[INPUT FOR THIS TASK]
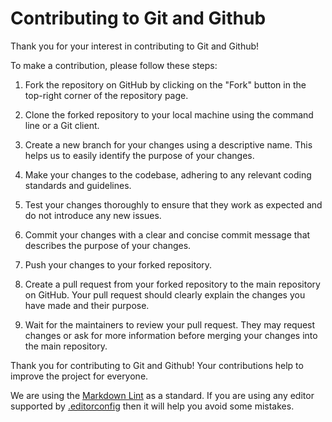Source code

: # Contributing to Git and Github

Thank you for your interest in contributing to Git and Github!

To make a contribution, please follow these steps:

1. Fork the repository on GitHub by clicking on the "Fork" button in the top-right corner of the repository page.

2. Clone the forked repository to your local machine using the command line or a Git client.

3. Create a new branch for your changes using a descriptive name. This helps us to easily identify the purpose of your changes.

4. Make your changes to the codebase, adhering to any relevant coding standards and guidelines.

5. Test your changes thoroughly to ensure that they work as expected and do not introduce any new issues.

6. Commit your changes with a clear and concise commit message that describes the purpose of your changes.

7. Push your changes to your forked repository.

8. Create a pull request from your forked repository to the main repository on GitHub. Your pull request should clearly explain the changes you have made and their purpose.

9. Wait for the maintainers to review your pull request. They may request changes or ask for more information before merging your changes into the main repository.

Thank you for contributing to Git and Github! Your contributions help to improve the project for everyone.

We are using the [Markdown Lint](https://github.com/DavidAnson/markdownlint/tree/v0.27.0) as a standard. If you are using any editor supported  by [.editorconfig](https://EditorConfig.org) then it will help you avoid some mistakes.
[/INPUT FOR THIS TASK]
Set down, exactly as they appear above, all lines from the one that has "1. Fork the" down to the one that has "7. Push your", including those two and no others.

1. Fork the repository on GitHub by clicking on the "Fork" button in the top-right corner of the repository page.

2. Clone the forked repository to your local machine using the command line or a Git client.

3. Create a new branch for your changes using a descriptive name. This helps us to easily identify the purpose of your changes.

4. Make your changes to the codebase, adhering to any relevant coding standards and guidelines.

5. Test your changes thoroughly to ensure that they work as expected and do not introduce any new issues.

6. Commit your changes with a clear and concise commit message that describes the purpose of your changes.

7. Push your changes to your forked repository.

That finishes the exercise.